◆ Required action ◆
Images within the entries are to be omitted; the remainder must be reproduced exactly.

Start of Supplied records

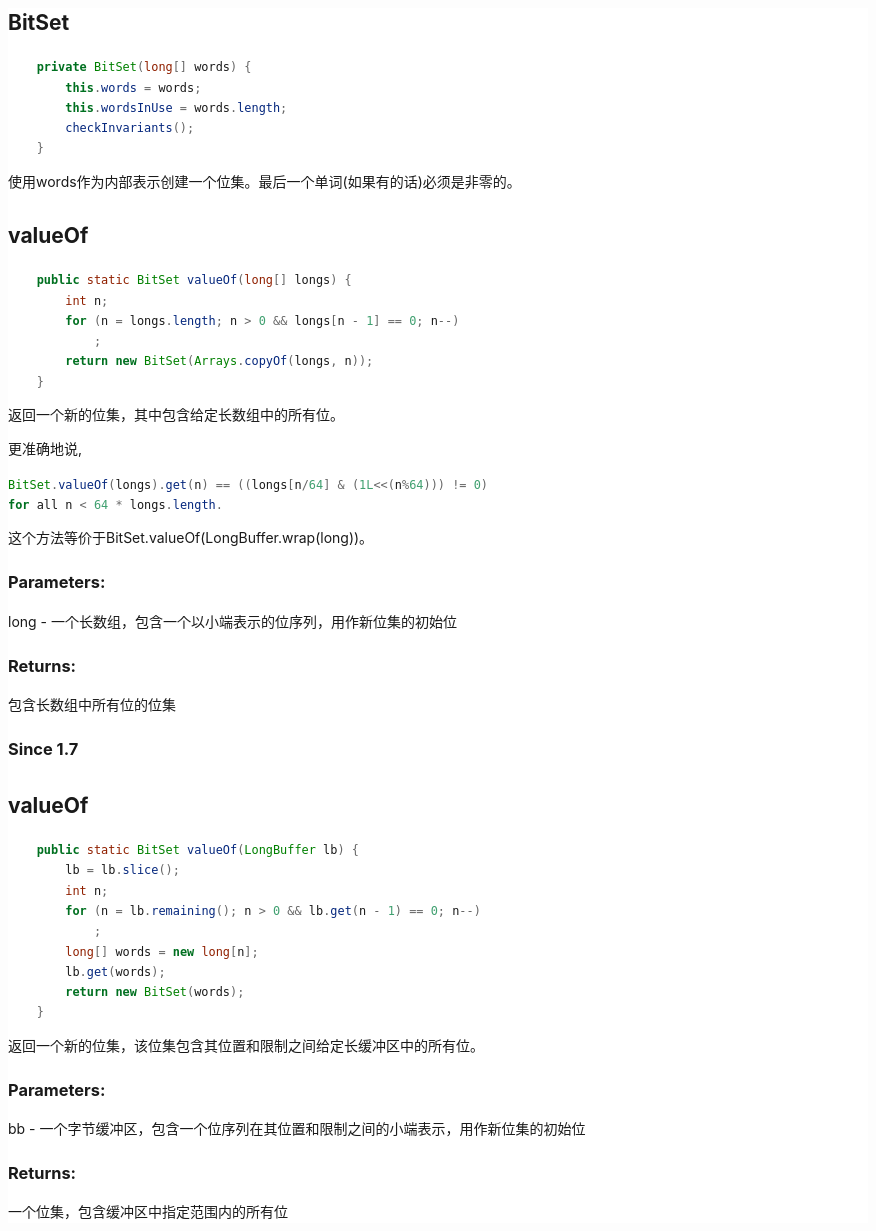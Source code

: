 






## BitSet
```java
    private BitSet(long[] words) {
        this.words = words;
        this.wordsInUse = words.length;
        checkInvariants();
    }
```
使用words作为内部表示创建一个位集。最后一个单词(如果有的话)必须是非零的。









## valueOf
```java
    public static BitSet valueOf(long[] longs) {
        int n;
        for (n = longs.length; n > 0 && longs[n - 1] == 0; n--)
            ;
        return new BitSet(Arrays.copyOf(longs, n));
    }
```
返回一个新的位集，其中包含给定长数组中的所有位。

更准确地说,
```java
BitSet.valueOf(longs).get(n) == ((longs[n/64] & (1L<<(n%64))) != 0)
for all n < 64 * longs.length.
```
这个方法等价于BitSet.valueOf(LongBuffer.wrap(long))。
### Parameters:
long - 一个长数组，包含一个以小端表示的位序列，用作新位集的初始位
### Returns:
包含长数组中所有位的位集
### Since 1.7




## valueOf
```java
    public static BitSet valueOf(LongBuffer lb) {
        lb = lb.slice();
        int n;
        for (n = lb.remaining(); n > 0 && lb.get(n - 1) == 0; n--)
            ;
        long[] words = new long[n];
        lb.get(words);
        return new BitSet(words);
    }
```
返回一个新的位集，该位集包含其位置和限制之间给定长缓冲区中的所有位。
### Parameters:
bb - 一个字节缓冲区，包含一个位序列在其位置和限制之间的小端表示，用作新位集的初始位
### Returns:
一个位集，包含缓冲区中指定范围内的所有位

End of Supplied records

◆ Task response ◆
Source code

: 






## BitSet
```java
    private BitSet(long[] words) {
        this.words = words;
        this.wordsInUse = words.length;
        checkInvariants();
    }
```
使用words作为内部表示创建一个位集。最后一个单词(如果有的话)必须是非零的。









## valueOf
```java
    public static BitSet valueOf(long[] longs) {
        int n;
        for (n = longs.length; n > 0 && longs[n - 1] == 0; n--)
            ;
        return new BitSet(Arrays.copyOf(longs, n));
    }
```
返回一个新的位集，其中包含给定长数组中的所有位。

更准确地说,
```java
BitSet.valueOf(longs).get(n) == ((longs[n/64] & (1L<<(n%64))) != 0)
for all n < 64 * longs.length.
```
这个方法等价于BitSet.valueOf(LongBuffer.wrap(long))。
### Parameters:
long - 一个长数组，包含一个以小端表示的位序列，用作新位集的初始位
### Returns:
包含长数组中所有位的位集
### Since 1.7




## valueOf
```java
    public static BitSet valueOf(LongBuffer lb) {
        lb = lb.slice();
        int n;
        for (n = lb.remaining(); n > 0 && lb.get(n - 1) == 0; n--)
            ;
        long[] words = new long[n];
        lb.get(words);
        return new BitSet(words);
    }
```
返回一个新的位集，该位集包含其位置和限制之间给定长缓冲区中的所有位。
### Parameters:
bb - 一个字节缓冲区，包含一个位序列在其位置和限制之间的小端表示，用作新位集的初始位
### Returns:
一个位集，包含缓冲区中指定范围内的所有位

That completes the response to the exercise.